Why it matters
While the holding sounds straightforward – the reasonable expectations of an additional insured about the scope of an excess liability policy may differ from the reasonable expectations of the named insured – the implications of a recent California appellate court decision are significant. After the named insured had litigated and received coverage for three underlying environmental lawsuits, the additional insured sought coverage based upon the court’s holding in that case. But the appeals court held that it will look to the additional insured’s reasonable expectations about coverage under the policy, rather than the named insured’s. In so doing, the court refused to collaterally estop an insurer from challenging coverage based upon rulings in another action regarding the named insured’s reasonable expectations.
Vulcan Materials Company purchased a commercial excess and umbrella liability insurance policy from Transport Insurance Company. The policy included an endorsement naming R.R. Street & Co., Inc., as an additional insured with respect to its distribution or sale of perchloroethylene, or PCE, a solvent used in the dry cleaning industry.
The schedule of underlying insurance listed nine primary policies issued to Vulcan, although the company also had other coverage.
Three lawsuits were filed against Vulcan and Street over their manufacturing, distribution, and sale of PCE to dry cleaners in the Modesto, California, area. According to the complaints, PCE leaked into the soil and groundwater, causing environmental contamination and property damage.
Transport previously had brought a declaratory relief action to determine the scope of its obligations to Vulcan. In that case, the court held that the term “underlying insurance” as used in connection with the umbrella coverage was ambiguous. Therefore, the issue had to be resolved in favor of the “reasonable expectations of the insured,” i.e., Vulcan, limiting the term “underlying insurance” to mean only the policies explicitly stated as underlying insurance on the policy’s Schedule.
Potentially on the hook for Vulcan’s defense, Transport then filed a second declaratory action to determine its rights with regard to Street. Transport argued that its duty to defend had not been triggered, because all of the primary policies issued to Vulcan had not been exhausted.
Street pointed to Transport’s earlier litigation with Vulcan, arguing that the excess insurer was collaterally estopped from arguing that the term “underlying insurance” referred to anything other than the policies listed on the underlying insurance schedule.
The panel disagreed with Street that collateral estoppel applied, distinguishing the focus of the earlier litigation, which was on Vulcan. “When the party claiming coverage is an additional insured, it is the additional insured’s objectively reasonable expectations of coverage that are relevant, and not the objectively reasonable expectations of the named insured,” the court wrote.

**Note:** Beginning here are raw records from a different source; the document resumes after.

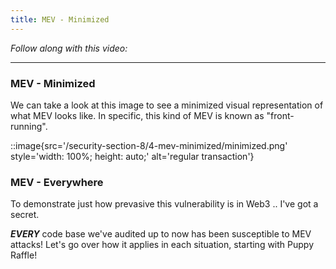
 ```yaml
---
title: MEV - Minimized
---
```


_Follow along with this video:_

---

### MEV - Minimized

We can take a look at this image to see a minimized visual representation of what MEV looks like. In specific, this kind of MEV is known as "front-running".

::image{src='/security-section-8/4-mev-minimized/minimized.png' style='width: 100%; height: auto;' alt='regular transaction'}

### MEV - Everywhere

To demonstrate just how prevasive this vulnerability is in Web3 .. I've got a secret.

**_EVERY_** code base we've audited up to now has been susceptible to MEV attacks! Let's go over how it applies in each situation, starting with Puppy Raffle!
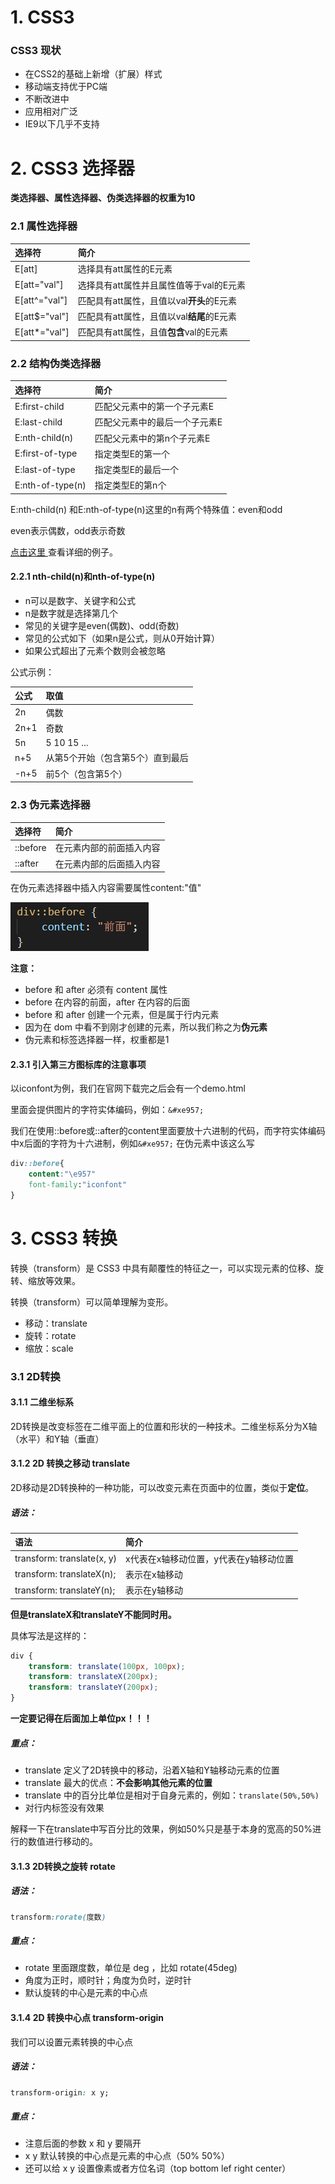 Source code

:# 1. CSS3

### CSS3 现状

* 在CSS2的基础上新增（扩展）样式
* 移动端支持优于PC端
* 不断改进中
* 应用相对广泛
* IE9以下几乎不支持

# 2. CSS3 选择器

**类选择器、属性选择器、伪类选择器的权重为10**

### 2.1 属性选择器

| 选择符        | 简介                                      |
| :------------ | :---------------------------------------- |
| E[att]        | 选择具有att属性的E元素                    |
| E[att="val"]  | 选择具有att属性并且属性值等于val的E元素   |
| E[att^="val"] | 匹配具有att属性，且值以val**开头**的E元素 |
| E[att$="val"] | 匹配具有att属性，且值以val**结尾**的E元素 |
| E[att*="val"] | 匹配具有att属性，且值**包含**val的E元素   |

### 2.2 结构伪类选择器

| 选择符           | 简介                          |
| :--------------- | :---------------------------- |
| E:first-child    | 匹配父元素中的第一个子元素E   |
| E:last-child     | 匹配父元素中的最后一个子元素E |
| E:nth-child(n)   | 匹配父元素中的第n个子元素E    |
| E:first-of-type  | 指定类型E的第一个             |
| E:last-of-type   | 指定类型E的最后一个           |
| E:nth-of-type(n) | 指定类型E的第n个              |

E:nth-child(n) 和E:nth-of-type(n)这里的n有两个特殊值：even和odd

even表示偶数，odd表示奇数

[点击这里 ](code/2-CSS3/08-nth-child.html)查看详细的例子。

#### 2.2.1 nth-child(n)和nth-of-type(n)

* n可以是数字、关键字和公式
* n是数字就是选择第几个
* 常见的关键字是even(偶数)、odd(奇数)
* 常见的公式如下（如果n是公式，则从0开始计算）
* 如果公式超出了元素个数则会被忽略

公式示例：

| 公式 | 取值                             |
| :--- | :------------------------------- |
| 2n   | 偶数                             |
| 2n+1 | 奇数                             |
| 5n   | 5  10  15  ...                   |
| n+5  | 从第5个开始（包含第5个）直到最后 |
| -n+5 | 前5个（包含第5个）               |

### 2.3 伪元素选择器

| 选择符   | 简介                     |
| :------- | :----------------------- |
| ::before | 在元素内部的前面插入内容 |
| ::after  | 在元素内部的后面插入内容 |

在伪元素选择器中插入内容需要属性content:"值"

![image-20210219144641476](resource/image/伪类选择器.png)

**注意：**

* before 和 after 必须有 content 属性
* before 在内容的前面，after 在内容的后面
* before 和 after 创建一个元素，但是属于行内元素
* 因为在 dom 中看不到刚才创建的元素，所以我们称之为**伪元素**
* 伪元素和标签选择器一样，权重都是1

#### 2.3.1 引入第三方图标库的注意事项

以iconfont为例，我们在官网下载完之后会有一个demo.html

里面会提供图片的字符实体编码，例如：`&#xe957;`

我们在使用::before或::after的content里面要放十六进制的代码，而字符实体编码中x后面的字符为十六进制，例如`&#xe957;` 在伪元素中该这么写

```css
div::before{
	content:"\e957"
	font-family:"iconfont"
}
```

# 3. CSS3 转换

转换（transform）是 CSS3 中具有颠覆性的特征之一，可以实现元素的位移、旋转、缩放等效果。

转换（transform）可以简单理解为变形。

* 移动：translate
* 旋转：rotate
* 缩放：scale

### 3.1 2D转换

#### 3.1.1 二维坐标系

2D转换是改变标签在二维平面上的位置和形状的一种技术。二维坐标系分为X轴（水平）和Y轴（垂直）

#### 3.1.2 2D 转换之移动 translate

2D移动是2D转换种的一种功能，可以改变元素在页面中的位置，类似于**定位**。

##### 语法：

| 语法                       | 简介                                   |
| :------------------------- | :------------------------------------- |
| transform: translate(x, y) | x代表在x轴移动位置，y代表在y轴移动位置 |
| transform: translateX(n);  | 表示在x轴移动                          |
| transform: translateY(n);  | 表示在y轴移动                          |

**但是translateX和translateY不能同时用。**

具体写法是这样的：

```css
div {
    transform: translate(100px, 100px);
    transform: translateX(200px);
    transform: translateY(200px);
}
```

**一定要记得在后面加上单位px！！！**

##### 重点：

* translate 定义了2D转换中的移动，沿着X轴和Y轴移动元素的位置
* translate 最大的优点：**不会影响其他元素的位置**
* translate 中的百分比单位是相对于自身元素的，例如：`translate(50%,50%)`
* 对行内标签没有效果

解释一下在translate中写百分比的效果，例如50%只是基于本身的宽高的50%进行的数值进行移动的。

#### 3.1.3 2D转换之旋转 rotate

##### 语法：

```css
transform:rorate(度数)
```

##### 重点：

* rotate 里面跟度数，单位是 deg ，比如 rotate(45deg)
* 角度为正时，顺时针；角度为负时，逆时针
* 默认旋转的中心是元素的中心点

#### 3.1.4 2D 转换中心点 transform-origin

我们可以设置元素转换的中心点

##### 语法：

```css
transform-origin: x y;
```

##### 重点：

* 注意后面的参数 x 和 y 要隔开
* x y 默认转换的中心点是元素的中心点（50% 50%）
* 还可以给 x y 设置像素或者方位名词（top bottom lef right center）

The “unique” status of an additional insured means that although it is not a party to the insurance contract, its “intent is relevant to the construction of that contract because the intent of the named insured in requesting the added coverage is directly dependent on the bargain that the additional named insured made with the named insured.”
Although the court agreed with Transport and reversed the trial court’s grant of summary judgment for Street, whether the outcome is advantageous to an additional insured will depend on their reasonable expectations of coverage.
“Street, an additional insured, and not Vulcan, a named insured, was the party claiming coverage,” the court said. “Thus, the trial court erred when it failed to consider Street’s objectively reasonable expectations of coverage and, instead, relied on Vulcan’s objectively reasonable expectations of coverage.”